### EXERCISE DIRECTIONS
Scan the records below and report how many lines include the string "Category"; the number alone will do.

### DATA LISTING

- Opening Delimiter -

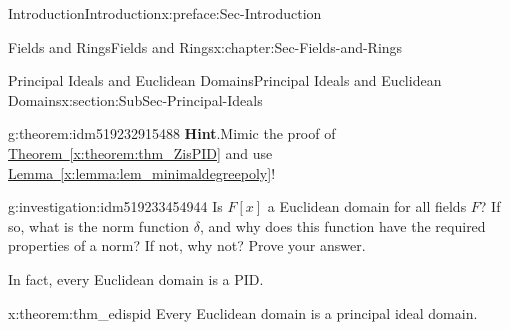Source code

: \documentclass[oneside,10pt,]{book}
\newcommand{\blocktitlefont}{\relax}
\newcommand{\xreffont}{\relax}
\numberwithin{equation}{section}
\begin{document}
\begin{preface}{Introduction}{}{Introduction}{}{}{x:preface:Sec-Introduction}
\begin{chapterptx}{Fields and Rings}{}{Fields and Rings}{}{}{x:chapter:Sec-Fields-and-Rings}
\begin{sectionptx}{Principal Ideals and Euclidean Domains}{}{Principal Ideals and Euclidean Domains}{}{}{x:section:SubSec-Principal-Ideals}
\begin{theorem}{}{}{g:theorem:idm519232915488}
\textbf{\blocktitlefont Hint}.\quad{}Mimic the proof of \hyperref[x:theorem:thm_ZisPID]{Theorem~{\xreffont\ref{x:theorem:thm_ZisPID}}} and use \hyperref[x:lemma:lem_minimaldegreepoly]{Lemma~{\xreffont\ref{x:lemma:lem_minimaldegreepoly}}}!%
\end{theorem}
\begin{investigation}{}{g:investigation:idm519233454944}%
Is \(F[x]\) a Euclidean domain for all fields \(F\)? If so, what is the norm function \(\delta\), and why does this function have the required properties of a norm? If not, why not? Prove your answer.%
\end{investigation}
In fact, every Euclidean domain is a PID.%
\begin{theorem}{}{}{x:theorem:thm_edispid}%
Every Euclidean domain is a principal ideal domain.%



\end{theorem}
\end{sectionptx}
\end{chapterptx}
\end{preface}
\end{document}
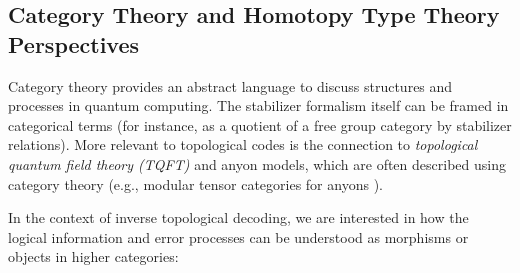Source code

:\documentclass[11pt]{article}
\begin{document}
\subsection{Category Theory and Homotopy Type Theory Perspectives}
Category theory provides an abstract language to discuss structures and processes in quantum computing. The stabilizer formalism itself can be framed in categorical terms (for instance, as a quotient of a free group category by stabilizer relations). More relevant to topological codes is the connection to \textit{topological quantum field theory (TQFT)} and anyon models, which are often described using category theory (e.g., modular tensor categories for anyons \cite{Nayak2008}).

In the context of inverse topological decoding, we are interested in how the logical information and error processes can be understood as morphisms or objects in higher categories:
\end{document}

- Closing Delimiter -

### SOLUTION FOR THIS PROBLEM
2